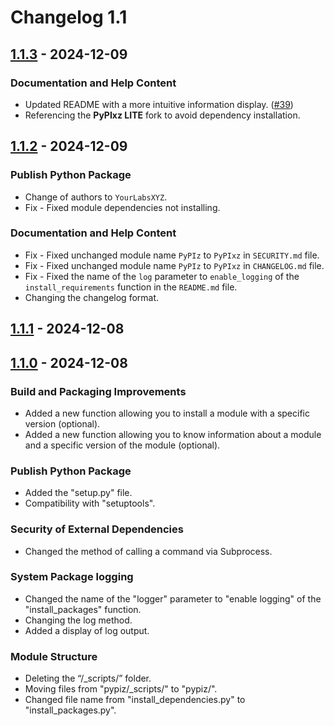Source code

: # Changelog 1.1

## [1.1.3](https://github.com/YourLabXYZ/PyPIxz/compare/master...release/v1.1) - 2024-12-09

### Documentation and Help Content

- Updated README with a more intuitive information display. ([#39](https://github.com/YourLabXYZ/PyPIxz/issues/39))
- Referencing the **PyPIxz LITE** fork to avoid dependency installation.

## [1.1.2](https://github.com/YourLabXYZ/PyPIxz/compare/1.1.0-release...v1.1.2) - 2024-12-09

### Publish Python Package

- Change of authors to `YourLabsXYZ`.
- Fix - Fixed module dependencies not installing.

### Documentation and Help Content

- Fix - Fixed unchanged module name `PyPIz` to `PyPIxz` in `SECURITY.md` file.
- Fix - Fixed unchanged module name `PyPIz` to `PyPIxz` in `CHANGELOG.md` file.
- Fix - Fixed the name of the `log` parameter to `enable_logging` of the `install_requirements` function in the `README.md` file.
- Changing the changelog format.

## [1.1.1](https://github.com/YourLabXYZ/PyPIxz/compare/1.1.0-release...1.1.1-release) - 2024-12-08

## [1.1.0](https://github.com/YourLabXYZ/PyPIxz/compare/1.0.2-release...1.1.0-release) - 2024-12-08

### Build and Packaging Improvements

- Added a new function allowing you to install a module with a specific version (optional).
- Added a new function allowing you to know information about a module and a specific version of the module (optional).

### Publish Python Package

- Added the "setup.py" file.
- Compatibility with "setuptools".

### Security of External Dependencies

- Changed the method of calling a command via Subprocess.

### System Package logging

- Changed the name of the "logger" parameter to "enable logging" of the "install_packages" function.
- Changing the log method.
- Added a display of log output.

### Module Structure

- Deleting the “/_scripts/” folder.
- Moving files from "pypiz/_scripts/" to "pypiz/".
- Changed file name from "install_dependencies.py" to "install_packages.py".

_WORK REQUEST_
Determine the number of lines in the records that include the string "README", and respond with that number only.

_RESULT BELOW_
2